RECORDS SUPPLIED —
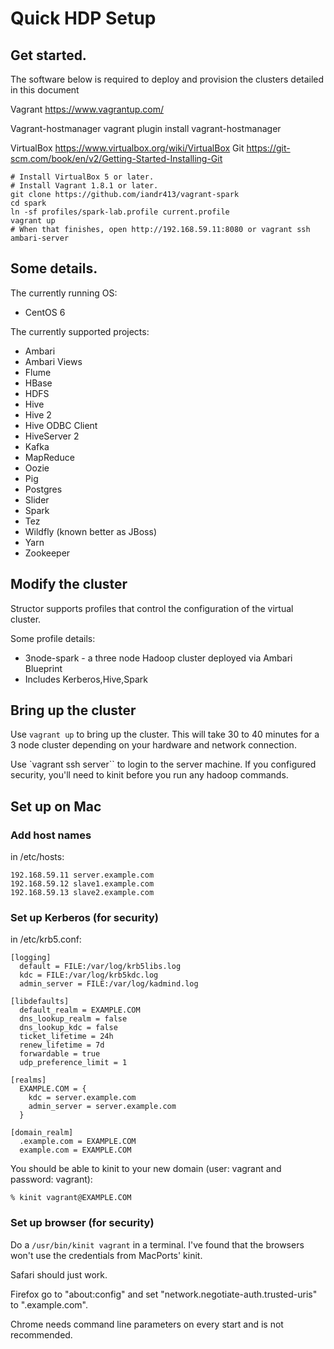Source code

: Quick HDP Setup
=======

## Get started.

The software below is required to deploy and provision the clusters detailed in this document

Vagrant
https://www.vagrantup.com/

Vagrant-hostmanager
vagrant plugin install vagrant-hostmanager

VirtualBox
https://www.virtualbox.org/wiki/VirtualBox
Git
https://git-scm.com/book/en/v2/Getting-Started-Installing-Git


```
# Install VirtualBox 5 or later.
# Install Vagrant 1.8.1 or later.
git clone https://github.com/iandr413/vagrant-spark
cd spark
ln -sf profiles/spark-lab.profile current.profile
vagrant up
# When that finishes, open http://192.168.59.11:8080 or vagrant ssh ambari-server
```

## Some details.

The currently running OS:
* CentOS 6


The currently supported projects:
* Ambari
* Ambari Views
* Flume
* HBase
* HDFS
* Hive
* Hive 2
* Hive ODBC Client
* HiveServer 2
* Kafka
* MapReduce
* Oozie
* Pig
* Postgres
* Slider
* Spark
* Tez
* Wildfly (known better as JBoss)
* Yarn
* Zookeeper

## Modify the cluster

Structor supports profiles that control the configuration of the
virtual cluster.  

Some profile details:
* 3node-spark - a three node Hadoop cluster deployed via Ambari Blueprint
* Includes Kerberos,Hive,Spark


## Bring up the cluster

Use `vagrant up` to bring up the cluster. This will take 30 to 40 minutes for 
a 3 node cluster depending on your hardware and network connection.

Use `vagrant ssh server`` to login to the server machine. If you configured 
security, you'll need to kinit before you run any hadoop commands.

## Set up on Mac

### Add host names

in /etc/hosts:
```
192.168.59.11 server.example.com
192.168.59.12 slave1.example.com
192.168.59.13 slave2.example.com
```


### Set up Kerberos (for security)

in /etc/krb5.conf:
```
[logging]
  default = FILE:/var/log/krb5libs.log
  kdc = FILE:/var/log/krb5kdc.log
  admin_server = FILE:/var/log/kadmind.log

[libdefaults]
  default_realm = EXAMPLE.COM
  dns_lookup_realm = false
  dns_lookup_kdc = false
  ticket_lifetime = 24h
  renew_lifetime = 7d
  forwardable = true
  udp_preference_limit = 1

[realms]
  EXAMPLE.COM = {
    kdc = server.example.com
    admin_server = server.example.com
  }

[domain_realm]
  .example.com = EXAMPLE.COM
  example.com = EXAMPLE.COM
```

You should be able to kinit to your new domain (user: vagrant and 
password: vagrant):

```
% kinit vagrant@EXAMPLE.COM
```

### Set up browser (for security)

Do a `/usr/bin/kinit vagrant` in a terminal. I've found that the browsers
won't use the credentials from MacPorts' kinit. 

Safari should just work.

Firefox go to "about:config" and set "network.negotiate-auth.trusted-uris" to 
".example.com".

Chrome needs command line parameters on every start and is not recommended.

EXERCISE REQUIREMENTS — When the listing is transcribed, every line must match the original exactly, and the pictures must be left out.

ANSWER FOR THIS EXERCISE —
Source code

: Quick HDP Setup
=======

## Get started.

The software below is required to deploy and provision the clusters detailed in this document

Vagrant
https://www.vagrantup.com/

Vagrant-hostmanager
vagrant plugin install vagrant-hostmanager

VirtualBox
https://www.virtualbox.org/wiki/VirtualBox
Git
https://git-scm.com/book/en/v2/Getting-Started-Installing-Git


```
# Install VirtualBox 5 or later.
# Install Vagrant 1.8.1 or later.
git clone https://github.com/iandr413/vagrant-spark
cd spark
ln -sf profiles/spark-lab.profile current.profile
vagrant up
# When that finishes, open http://192.168.59.11:8080 or vagrant ssh ambari-server
```

## Some details.

The currently running OS:
* CentOS 6


The currently supported projects:
* Ambari
* Ambari Views
* Flume
* HBase
* HDFS
* Hive
* Hive 2
* Hive ODBC Client
* HiveServer 2
* Kafka
* MapReduce
* Oozie
* Pig
* Postgres
* Slider
* Spark
* Tez
* Wildfly (known better as JBoss)
* Yarn
* Zookeeper

## Modify the cluster

Structor supports profiles that control the configuration of the
virtual cluster.  

Some profile details:
* 3node-spark - a three node Hadoop cluster deployed via Ambari Blueprint
* Includes Kerberos,Hive,Spark


## Bring up the cluster

Use `vagrant up` to bring up the cluster. This will take 30 to 40 minutes for 
a 3 node cluster depending on your hardware and network connection.

Use `vagrant ssh server`` to login to the server machine. If you configured 
security, you'll need to kinit before you run any hadoop commands.

## Set up on Mac

### Add host names

in /etc/hosts:
```
192.168.59.11 server.example.com
192.168.59.12 slave1.example.com
192.168.59.13 slave2.example.com
```


### Set up Kerberos (for security)

in /etc/krb5.conf:
```
[logging]
  default = FILE:/var/log/krb5libs.log
  kdc = FILE:/var/log/krb5kdc.log
  admin_server = FILE:/var/log/kadmind.log

[libdefaults]
  default_realm = EXAMPLE.COM
  dns_lookup_realm = false
  dns_lookup_kdc = false
  ticket_lifetime = 24h
  renew_lifetime = 7d
  forwardable = true
  udp_preference_limit = 1

[realms]
  EXAMPLE.COM = {
    kdc = server.example.com
    admin_server = server.example.com
  }

[domain_realm]
  .example.com = EXAMPLE.COM
  example.com = EXAMPLE.COM
```

You should be able to kinit to your new domain (user: vagrant and 
password: vagrant):

```
% kinit vagrant@EXAMPLE.COM
```

### Set up browser (for security)

Do a `/usr/bin/kinit vagrant` in a terminal. I've found that the browsers
won't use the credentials from MacPorts' kinit. 

Safari should just work.

Firefox go to "about:config" and set "network.negotiate-auth.trusted-uris" to 
".example.com".

Chrome needs command line parameters on every start and is not recommended.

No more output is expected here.